(Beginning of The records)

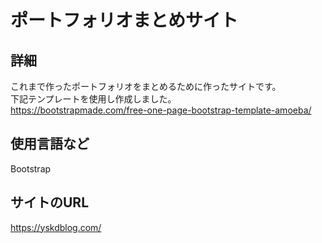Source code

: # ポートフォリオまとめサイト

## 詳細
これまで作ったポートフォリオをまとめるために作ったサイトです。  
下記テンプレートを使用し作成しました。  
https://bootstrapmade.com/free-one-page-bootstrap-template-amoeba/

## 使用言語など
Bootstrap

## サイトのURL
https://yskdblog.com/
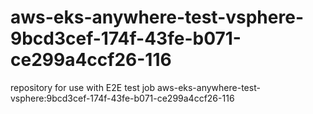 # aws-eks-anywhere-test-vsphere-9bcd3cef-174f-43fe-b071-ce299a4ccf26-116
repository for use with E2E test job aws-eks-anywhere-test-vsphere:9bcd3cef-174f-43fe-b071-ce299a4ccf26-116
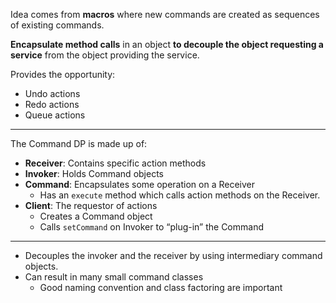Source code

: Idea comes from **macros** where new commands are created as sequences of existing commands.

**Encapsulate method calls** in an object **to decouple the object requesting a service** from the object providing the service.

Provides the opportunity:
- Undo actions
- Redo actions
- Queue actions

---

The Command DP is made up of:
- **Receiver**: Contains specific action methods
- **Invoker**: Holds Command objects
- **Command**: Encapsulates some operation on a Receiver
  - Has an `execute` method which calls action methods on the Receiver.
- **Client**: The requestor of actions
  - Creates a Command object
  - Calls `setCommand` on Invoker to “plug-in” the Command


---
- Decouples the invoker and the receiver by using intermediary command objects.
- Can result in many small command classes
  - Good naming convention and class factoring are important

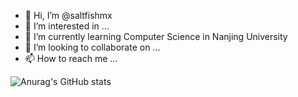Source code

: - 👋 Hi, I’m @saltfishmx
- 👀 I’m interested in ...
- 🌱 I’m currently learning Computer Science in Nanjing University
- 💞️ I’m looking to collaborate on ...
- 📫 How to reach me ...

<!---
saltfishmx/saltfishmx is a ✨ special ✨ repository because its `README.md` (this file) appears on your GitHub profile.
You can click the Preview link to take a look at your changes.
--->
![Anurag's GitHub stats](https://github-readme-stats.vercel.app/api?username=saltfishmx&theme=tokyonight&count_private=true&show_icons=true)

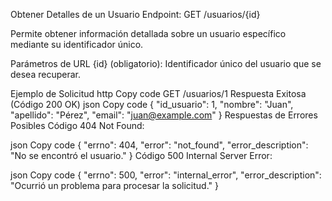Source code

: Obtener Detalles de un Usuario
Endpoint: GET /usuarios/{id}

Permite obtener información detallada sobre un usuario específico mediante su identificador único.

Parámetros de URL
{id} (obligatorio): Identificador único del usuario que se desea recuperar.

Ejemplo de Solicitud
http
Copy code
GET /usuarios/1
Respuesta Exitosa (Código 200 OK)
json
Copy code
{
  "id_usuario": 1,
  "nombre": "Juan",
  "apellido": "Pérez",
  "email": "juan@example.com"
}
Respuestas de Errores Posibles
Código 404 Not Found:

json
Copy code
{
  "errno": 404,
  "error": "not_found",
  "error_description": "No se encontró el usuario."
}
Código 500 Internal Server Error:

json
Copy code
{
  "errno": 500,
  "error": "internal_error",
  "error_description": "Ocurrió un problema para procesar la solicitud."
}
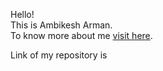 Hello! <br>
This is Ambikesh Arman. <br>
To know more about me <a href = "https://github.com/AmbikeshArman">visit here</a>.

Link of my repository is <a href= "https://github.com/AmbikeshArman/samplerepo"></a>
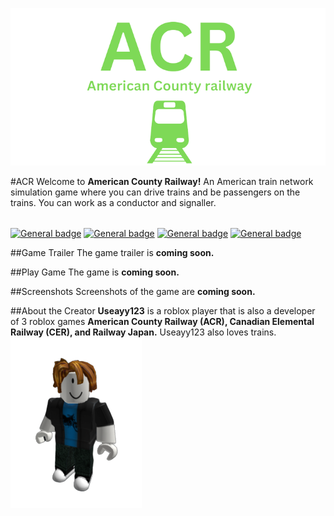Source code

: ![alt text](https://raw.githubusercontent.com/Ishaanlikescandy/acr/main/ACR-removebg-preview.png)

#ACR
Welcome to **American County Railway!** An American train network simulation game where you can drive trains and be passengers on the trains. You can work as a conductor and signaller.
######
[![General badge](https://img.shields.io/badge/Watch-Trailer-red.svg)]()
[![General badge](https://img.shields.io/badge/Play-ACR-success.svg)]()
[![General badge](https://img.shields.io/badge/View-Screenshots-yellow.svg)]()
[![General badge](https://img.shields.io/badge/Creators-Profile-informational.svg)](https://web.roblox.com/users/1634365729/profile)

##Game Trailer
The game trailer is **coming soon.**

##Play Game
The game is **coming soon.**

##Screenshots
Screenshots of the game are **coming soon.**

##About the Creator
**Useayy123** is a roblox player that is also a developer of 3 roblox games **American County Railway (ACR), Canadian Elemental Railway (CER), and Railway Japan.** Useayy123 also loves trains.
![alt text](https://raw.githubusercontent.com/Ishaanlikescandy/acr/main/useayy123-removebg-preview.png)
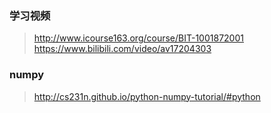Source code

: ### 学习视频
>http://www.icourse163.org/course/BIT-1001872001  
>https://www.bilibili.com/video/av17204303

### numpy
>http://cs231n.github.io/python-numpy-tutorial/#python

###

(End of The records)

Exercise brief → Repeat the listing above exactly, omitting the pictures it contains.

Output for this exercise →
Source code

: # ポートフォリオまとめサイト

## 詳細
これまで作ったポートフォリオをまとめるために作ったサイトです。  
下記テンプレートを使用し作成しました。  
https://bootstrapmade.com/free-one-page-bootstrap-template-amoeba/

## 使用言語など
Bootstrap

## サイトのURL
https://yskdblog.com/
 # aws-eks-anywhere-test-vsphere-9bcd3cef-174f-43fe-b071-ce299a4ccf26-116
repository for use with E2E test job aws-eks-anywhere-test-vsphere:9bcd3cef-174f-43fe-b071-ce299a4ccf26-116
Source code

: Idea comes from **macros** where new commands are created as sequences of existing commands.

**Encapsulate method calls** in an object **to decouple the object requesting a service** from the object providing the service.

Provides the opportunity:
- Undo actions
- Redo actions
- Queue actions

---

The Command DP is made up of:
- **Receiver**: Contains specific action methods
- **Invoker**: Holds Command objects
- **Command**: Encapsulates some operation on a Receiver
  - Has an `execute` method which calls action methods on the Receiver.
- **Client**: The requestor of actions
  - Creates a Command object
  - Calls `setCommand` on Invoker to “plug-in” the Command


---
- Decouples the invoker and the receiver by using intermediary command objects.
- Can result in many small command classes
  - Good naming convention and class factoring are important

Source code

: - 👋 Hi, I’m @saltfishmx
- 👀 I’m interested in ...
- 🌱 I’m currently learning Computer Science in Nanjing University
- 💞️ I’m looking to collaborate on ...
- 📫 How to reach me ...

<!---
saltfishmx/saltfishmx is a ✨ special ✨ repository because its `README.md` (this file) appears on your GitHub profile.
You can click the Preview link to take a look at your changes.
--->
![Anurag's GitHub stats](https://github-readme-stats.vercel.app/api?username=saltfishmx&theme=tokyonight&count_private=true&show_icons=true)

Source code

: Obtener Detalles de un Usuario
Endpoint: GET /usuarios/{id}

Permite obtener información detallada sobre un usuario específico mediante su identificador único.

Parámetros de URL
{id} (obligatorio): Identificador único del usuario que se desea recuperar.

Ejemplo de Solicitud
http
Copy code
GET /usuarios/1
Respuesta Exitosa (Código 200 OK)
json
Copy code
{
  "id_usuario": 1,
  "nombre": "Juan",
  "apellido": "Pérez",
  "email": "juan@example.com"
}
Respuestas de Errores Posibles
Código 404 Not Found:

json
Copy code
{
  "errno": 404,
  "error": "not_found",
  "error_description": "No se encontró el usuario."
}
Código 500 Internal Server Error:

json
Copy code
{
  "errno": 500,
  "error": "internal_error",
  "error_description": "Ocurrió un problema para procesar la solicitud."
}
 Hello! <br>
This is Ambikesh Arman. <br>
To know more about me <a href = "https://github.com/AmbikeshArman">visit here</a>.

Link of my repository is <a href= "https://github.com/AmbikeshArman/samplerepo"></a>
Source code

: ![alt text](https://raw.githubusercontent.com/Ishaanlikescandy/acr/main/ACR-removebg-preview.png)

#ACR
Welcome to **American County Railway!** An American train network simulation game where you can drive trains and be passengers on the trains. You can work as a conductor and signaller.
######
[![General badge](https://img.shields.io/badge/Watch-Trailer-red.svg)]()
[![General badge](https://img.shields.io/badge/Play-ACR-success.svg)]()
[![General badge](https://img.shields.io/badge/View-Screenshots-yellow.svg)]()
[![General badge](https://img.shields.io/badge/Creators-Profile-informational.svg)](https://web.roblox.com/users/1634365729/profile)

##Game Trailer
The game trailer is **coming soon.**

##Play Game
The game is **coming soon.**

##Screenshots
Screenshots of the game are **coming soon.**

##About the Creator
**Useayy123** is a roblox player that is also a developer of 3 roblox games **American County Railway (ACR), Canadian Elemental Railway (CER), and Railway Japan.** Useayy123 also loves trains.
![alt text](https://raw.githubusercontent.com/Ishaanlikescandy/acr/main/useayy123-removebg-preview.png)
Source code

: ### 学习视频
>http://www.icourse163.org/course/BIT-1001872001  
>https://www.bilibili.com/video/av17204303

### numpy
>http://cs231n.github.io/python-numpy-tutorial/#python

###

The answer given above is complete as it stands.